Дождь, затопивший все кругом глубокими лужами, все дороги, уже перестал; только изредка, где-то в отдалении, вспыхивают еще отблески удаляющейся грозы. Но небо еще покрыто тучами, и ни одна звездочка не показывается на небе. В полном мраке казаки седлают и выводят коней на улицу.
– Ваши лошади уже готовы, – бросает мне на ходу Софья Сократовна, – сама я бегу торопить летучку, дивизия выступает в два часа… – но штаб еще задерживается, пока пройдут главные силы, потом будем их нагонять.
Первые лучи солнца, прорезавшиеся на востоке между рассеявшихся туч, освещают чудную картину. По дороге, окаймляющей холм, на котором остановились мы, строй за строем, полк за полком движется непрерывная лента конницы. Грозные штандарты, которые колышутся в своих черных чехлах, кажутся молчаливыми свидетелями славного прошлого, оживающего перед нами во всей свежести ярких красок сегодняшнего утра… Шедший в авангарде 1-й Кубанский полк Науменки уже скрылся из глаз, в главных силах движутся отдохнувшие и пополненные до отказа екатеринодарцы и запорожцы, а за ними Султан Килидж Гирей со своими черкесами. В одном только Запорожском полку собралось несколько тысяч всадников, словно выросших из-под земли с уходом красных.
Мне не раз случалось любоваться на Высочайших парадах полками гвардейской кавалерии. Полки за полками, в блестящих формах минувших царствований, сменяли друг друга – то ослепляя золотом кирас и касок, украшенных двуглавым орлом, то чаруя вееры расшитыми венгерками и белыми доломанами гусар, то снежными султанами на головах улан, с пиками и флюгерами, на великолепно подобранных конях, вороных, караковых, рыжих и гнедых, серых в яблоках… Но тут густые ряды закаленных в боях казаков на своих неутомимых конях казались уже не только зрелищем поразительной красоты, а грозной массой закаленных всадников, готовых ринуться на врага по первому зову своего вождя.

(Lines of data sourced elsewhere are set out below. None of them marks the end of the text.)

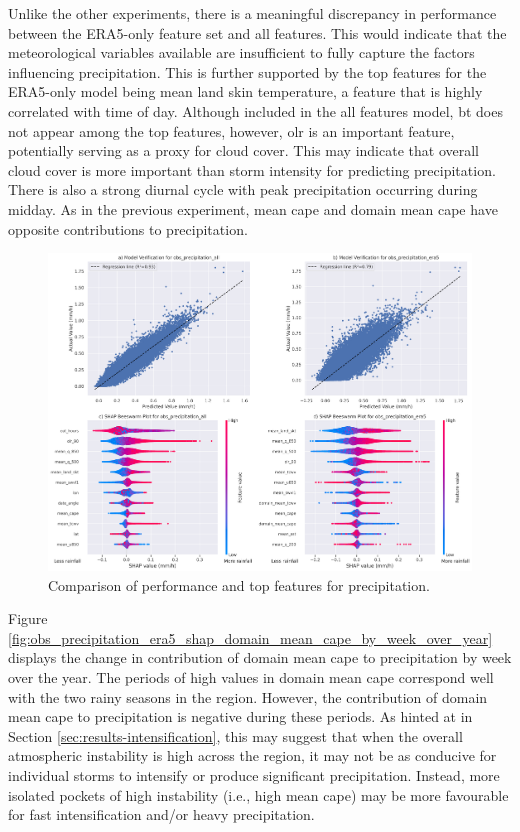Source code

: Unlike the other experiments, there is a meaningful discrepancy in performance between the ERA5-only feature set and all features. This would indicate that the meteorological variables available are insufficient to fully capture the factors influencing precipitation. This is further supported by the top features for the ERA5-only model being mean land skin temperature, a feature that is highly correlated with time of day. Although included in the all features model, \acrfull{bt} does not appear among the top features, however, \acrfull{olr} is an important feature, potentially serving as a proxy for cloud cover. This may indicate that overall cloud cover is more important than storm intensity for predicting precipitation. There is also a strong diurnal cycle with peak precipitation occurring during midday. As in the previous experiment, mean \acrshort{cape} and domain mean \acrshort{cape} have opposite contributions to precipitation.

\begin{figure}[ht]
    \centering
    \includegraphics[width=\textwidth]{../figures/generated/experiments/obs_precipitation/obs_precipitation_summary.png}
    \caption{Comparison of performance and top features for precipitation.}
    \label{fig:obs_precipitation_summary}
\end{figure}

Figure \ref{fig:obs_precipitation_era5_shap_domain_mean_cape_by_week_over_year} displays the change in contribution of domain mean \acrshort{cape} to precipitation by week over the year. The periods of high values in domain mean \acrshort{cape} correspond well with the two rainy seasons in the region. However, the contribution of domain mean \acrshort{cape} to precipitation is negative during these periods. As hinted at in Section \ref{sec:results-intensification}, this may suggest that when the overall atmospheric instability is high across the region, it may not be as conducive for individual storms to intensify or produce significant precipitation. Instead, more isolated pockets of high instability (i.e., high mean \acrshort{cape}) may be more favourable for fast intensification and/or heavy precipitation.

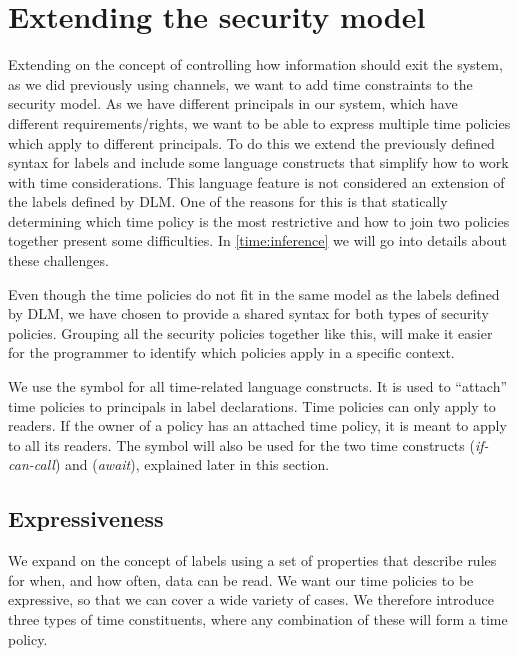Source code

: 
\section{Extending the security model}
Extending on the concept of controlling how information should exit the system, as we did previously using channels, we want to add time constraints to the security model.
As we have different principals in our system, which have different requirements/rights, we want to be able to express multiple time policies which apply to different principals.
To do this we extend the previously defined syntax for labels and include some language constructs that simplify how to work with time considerations.
This language feature is not considered an extension of the labels defined by DLM.
One of the reasons for this is that statically determining which time policy is the most restrictive and how to join two policies together present some difficulties.
In \cref{time:inference} we will go into details about these challenges.

Even though the time policies do not fit in the same model as the labels defined by DLM, we have chosen to provide a shared syntax for both types of security policies.
Grouping all the security policies together like this, will make it easier for the programmer to identify which policies apply in a specific context.

We use the  symbol for all time-related language constructs.
It is used to ``attach'' time policies to principals in label declarations.
Time policies can only apply to readers.
If the owner of a policy has an attached time policy, it is meant to apply to all its readers.
The  symbol will also be used for the two time constructs  (\emph{if-can-call})  and  (\emph{await}), explained later in this section.

\subsection{Expressiveness}\label{time:expressiveness}
We expand on the concept of labels using a set of properties that describe rules for when, and how often, data can be read.
We want our time policies to be expressive, so that we can cover a wide variety of cases.
We therefore introduce three types of time constituents, where any combination of these will form a time policy.

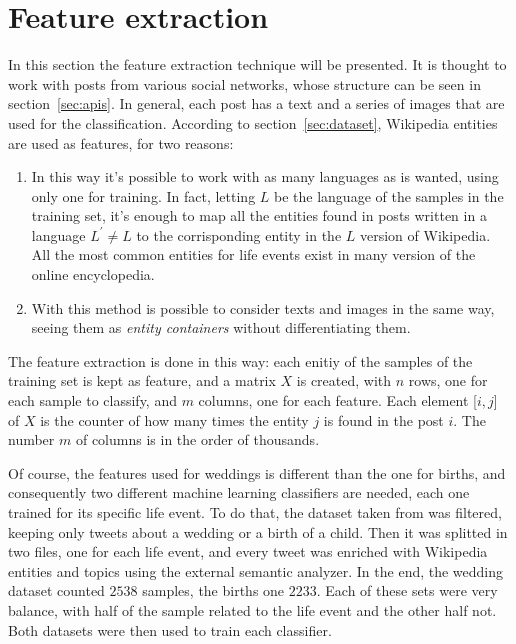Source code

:\section{Feature extraction}
\label{sec:featurextraction}
In this section the feature extraction technique will be presented. It is thought to work with posts from various social networks, whose structure can be seen in section~\ref{sec:apis}. In general, each post has a text and a series of images that are used for the classification. According to section~\ref{sec:dataset}, Wikipedia entities are used as features, for two reasons:
\begin{enumerate}
\item In this way it's possible to work with as many languages as is wanted, using only one for training. In fact, letting $ L $ be the language of the samples in the training set, it's enough to map all the entities found in posts written in a language $ L^{'} \ne L $ to the corrisponding entity in the $ L $ version of Wikipedia. All the most common entities for life events exist in many version of the online encyclopedia.
\item With this method is possible to consider texts and images in the same way, seeing them as \textit{entity containers} without differentiating them.
\end{enumerate}

The feature extraction is done in this way: each enitiy of the samples of the training set is kept as feature, and a matrix $X$ is created, with $n$ rows, one for each sample to classify, and $m$ columns, one for each feature. Each element [$i,j$] of $X$ is the counter of how many times the entity $j$ is found in the post $i$. The number $m$ of columns is in the order of thousands.

Of course, the features used for weddings is different than the one for births, and consequently two different machine learning classifiers are needed, each one trained for its specific life event. To do that, the dataset taken from \cite{dickinson2015identifying} was filtered, keeping only tweets about a wedding or a birth of a child. Then it was splitted in two files, one for each life event, and every tweet was enriched with Wikipedia entities and topics using the external semantic analyzer. In the end, the wedding dataset counted $2538$ samples, the births one $2233$. Each of these sets were very balance, with half of the sample related to the life event and the other half not. Both datasets were then used to train each classifier.

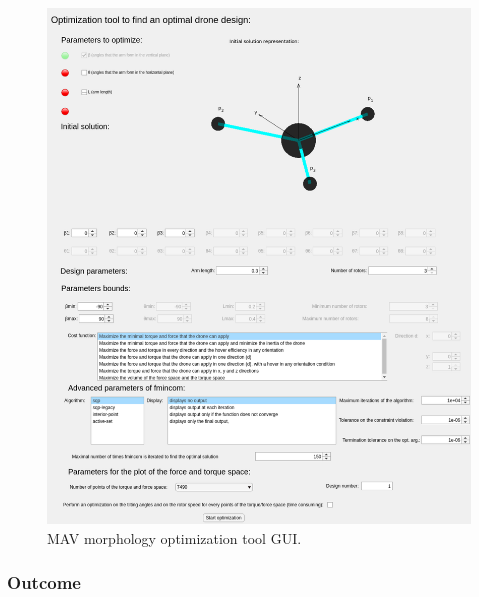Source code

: \begin{figure}[!h]
  \centering
  \includegraphics[width=1.0\textwidth]{images/gui.png}
  \caption{MAV morphology optimization tool GUI.}
  \label{fig:gui}
\end{figure}

\subsubsection{Outcome}
\label{sec:outcome}

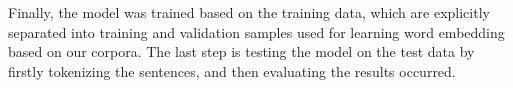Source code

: Finally, the model was trained based on the training data, which are explicitly separated into training and validation samples used for learning word embedding based on our corpora. The last step is testing the model on the test data by firstly tokenizing the sentences, and then evaluating the results occurred.
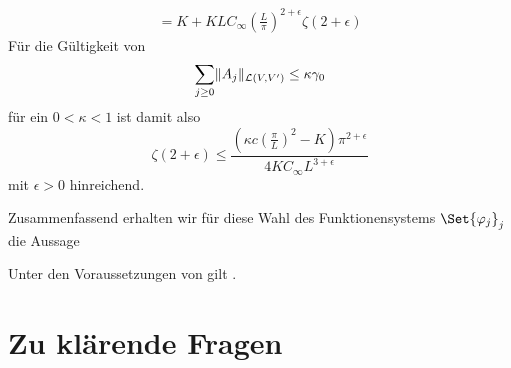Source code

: \begin{Satz}
\begin{Beweis}
\begin{align}
            = K +  K L C_{\infty} \left( \frac{L}{\pi} \right)^{2+\epsilon}\zeta(2 + \epsilon)
        \end{align}
        Für die Gültigkeit von
        \begin{equation}
            \sum_{j \geq 0} \lVert A_{j}\rVert_{\mathcal L(V, V')} \leq \kappa \gamma_{0}
        \end{equation}
        für ein $0 < \kappa < 1$ ist damit also
        \begin{equation}
            \zeta(2 + \epsilon) \leq \frac{(\kappa c \left( \frac{\pi}{L}  \right)^{2}  - K) \pi^{2 + \epsilon}}{4 K C_{\infty} L^{3 + \epsilon}}
        \end{equation}
        mit $\epsilon > 0$ hinreichend.
    \end{Beweis}
\end{Satz}

Zusammenfassend erhalten wir für diese Wahl des Funktionensystems $\Set{ \varphi_{j} }_{j}$ die Aussage

\begin{Korollar}
    Unter den Voraussetzungen von  gilt .
\end{Korollar}



\clearpage
\section{Zu klärende Fragen} %
\label{sub:zu_kl_rende_fragen}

С восходом солнца по всему фронту полки уже ввязались в бой. Весь запорожский полк был брошен на Знаменскую, где ожидалось главное сопротивление. Я очутился рядом с Топорковым, который в пылу сражения двигался с передовыми цепями спешенных казаков.
Перед самой околицей мы наткнулись на отчаянное сопротивление. Пули градом сыпались на нас со всех сторон, коноводы прикрывались скирдами хлеба, а пешие застыли на своих местах.
– Куда ты? – грозно крикнул Топорков на своего вестового, тащившего лошадей за ближайшую кучу скошенной пшеницы.
– Я ранен, – отозвался казак. Он указал рукою на сердце и упал мертвый.
Топорков беспокойно завертелся, оглядываясь по сторонам.